Wednesday, April 23, 2008

Low-Residency MFA

What's the deal with these. The W-Chronicle is swarming with these programs. Is this just a way for universities to rake in money without having to actually give tenure to poets - they just hire people who have tenure elsewhere. And then the attendees don't teach, so they have to pay for it? That sounds like the worst kind of scam. If that's indeed how these things work. And clearly I am no authority.

7 Comments:

Blogger Max said...

Any MFA program that doesn't give funding to all its students is a scam.

12:47 PM  
Blogger Amish Trivedi said...

I'm banking on your rightness, Max!

I looked into Low Residency a year or so back, thinking I'd never get away from Iowa City. I think they plan on people who can't fully quit their jobs or lives to go to grad school. I believe, if you like, you can check out Francois' and my discussion on our blogs. I had looked into Warren Wilson.

I ultimately decided against it because, basically, my lovely workplace wouldn't allow me to have 10 days away from here every six months. Thinking back, I'm not sure what job would...

Also, the lack of funding and having to travel like that would be unpleasant. Chris Merrill had first suggested the possibility to me. I believe Matt Hart is a WW grad and Dean Young teaches there sometimes.

2:14 PM  
Blogger Max said...

What makes them so disgusting, in my opinion, is that they prey on people who think that such things will advance them in the writing world, or make their writing "good." I don't think Dean Young's opinion matters very much more than your average serious writer's insight (MFA'd or not), but one is free and the other you'll pay out the nose for. A lot of these people who go into low-res programs have illusions about what they're doing. The people who run such programs are well aware of these illusions, and that's why the market exists. It's a pretty vulturous little economy at work.

3:03 PM  
Blogger Amish Trivedi said...

I'd say that's a fair point, Max. People who are of the belief that they have to be trained to write poems. I suppose it took me some time realize that's not the case, but I'm young :).

I think the point of an MFA isn't necessarily the opinions, but rather the time you have to write. So basically, you pay a low-res program lots of money to sit at home and write, which is exactly what you could have been doing in the first place.

Now, a workshop and a full-res program, it seems to me, has the benefit of being in a specific local or, hopefully, with a group of people whose opinion on poems you don't mind getting.

I've been asked twice this week as to why I still want to get an MFA. Both times I've faltered in answering, because I felt like each had their own correct answer in mind before I could say anything.
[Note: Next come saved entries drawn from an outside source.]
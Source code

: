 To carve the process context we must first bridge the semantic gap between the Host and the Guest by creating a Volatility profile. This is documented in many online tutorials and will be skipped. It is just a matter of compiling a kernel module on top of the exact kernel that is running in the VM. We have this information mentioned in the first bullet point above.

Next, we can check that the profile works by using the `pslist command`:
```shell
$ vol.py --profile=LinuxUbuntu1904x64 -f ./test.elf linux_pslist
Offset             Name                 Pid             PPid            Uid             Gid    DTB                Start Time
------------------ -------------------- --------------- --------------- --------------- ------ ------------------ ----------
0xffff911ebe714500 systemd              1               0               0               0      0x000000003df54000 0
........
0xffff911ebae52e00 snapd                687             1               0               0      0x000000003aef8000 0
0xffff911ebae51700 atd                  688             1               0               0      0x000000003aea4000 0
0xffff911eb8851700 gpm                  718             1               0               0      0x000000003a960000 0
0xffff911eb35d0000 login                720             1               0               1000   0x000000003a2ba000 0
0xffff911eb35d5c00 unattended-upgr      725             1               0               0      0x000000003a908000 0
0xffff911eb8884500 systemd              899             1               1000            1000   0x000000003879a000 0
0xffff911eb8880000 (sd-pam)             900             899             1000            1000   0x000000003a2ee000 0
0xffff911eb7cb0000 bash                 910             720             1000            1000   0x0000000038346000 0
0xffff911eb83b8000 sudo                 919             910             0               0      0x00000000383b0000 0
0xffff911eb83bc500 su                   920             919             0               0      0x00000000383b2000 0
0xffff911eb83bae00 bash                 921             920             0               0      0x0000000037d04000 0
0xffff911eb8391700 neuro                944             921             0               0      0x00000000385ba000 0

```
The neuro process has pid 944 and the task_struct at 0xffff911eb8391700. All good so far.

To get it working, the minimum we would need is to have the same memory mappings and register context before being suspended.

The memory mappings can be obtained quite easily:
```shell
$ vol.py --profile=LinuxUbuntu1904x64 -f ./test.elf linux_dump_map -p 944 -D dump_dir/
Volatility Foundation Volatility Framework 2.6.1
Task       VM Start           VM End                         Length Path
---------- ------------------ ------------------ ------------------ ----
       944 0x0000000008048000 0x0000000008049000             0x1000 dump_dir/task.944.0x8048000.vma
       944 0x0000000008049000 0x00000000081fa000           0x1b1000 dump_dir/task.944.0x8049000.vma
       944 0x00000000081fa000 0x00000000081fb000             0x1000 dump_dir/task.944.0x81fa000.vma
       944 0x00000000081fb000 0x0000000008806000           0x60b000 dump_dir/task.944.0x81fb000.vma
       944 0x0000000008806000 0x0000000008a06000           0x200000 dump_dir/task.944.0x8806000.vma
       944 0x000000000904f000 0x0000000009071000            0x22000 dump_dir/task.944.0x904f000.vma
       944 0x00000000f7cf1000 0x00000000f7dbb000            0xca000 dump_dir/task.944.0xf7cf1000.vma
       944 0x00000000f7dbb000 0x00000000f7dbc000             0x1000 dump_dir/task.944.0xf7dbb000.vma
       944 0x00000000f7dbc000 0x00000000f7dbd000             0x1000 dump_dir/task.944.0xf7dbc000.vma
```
If I hadn't stumbled, I think I would say I want to teach and get teaching experience and to be in a decent place and not working like I do now. Whether that's right or not, I don't know. What is right?

Either way, the low-res option can't offer any of that, and they take advantage of people who want to write but don't know where to begin.

4:27 PM  
Blogger François Luong said...

What? Me? What have I said about Low-Res programs?

5:49 PM  
Blogger Amish Trivedi said...

We talked about it briefly like a while ago.

https://www.blogger.com/comment.g?blogID=14544495&postID=3393287597690893641

OK, so maybe it was just on my blog that you responded. Who can keep track of such things nowadays?

6:58 PM  
Blogger Max said...

I would say that if you're going into an MFA program for the time it allows you to spend working on your writing, that is a pretty solid mindset. I came here thinking that I wanted some kind of university career, but I'm leaving (in a few weeks) not wanting to have anything to do with that end of it. However, I still value the time I was given to work on my writing, and the teaching experience has been nice as well. If I had it to do over again, I would, though I think I would come in with fewer illusions about achieving the holy grail tenure-track position in my lifetime. I'm kind of sore about academia, because I don't really appreciate how writing has become so bound up in universities, but at the same time, I think that from a practical standpoint, an MFA program tends to give you whatever you want to get out of it. The system at large is problematic, but as a student, you can kind of ignore that bullshit and write all day if you really want to.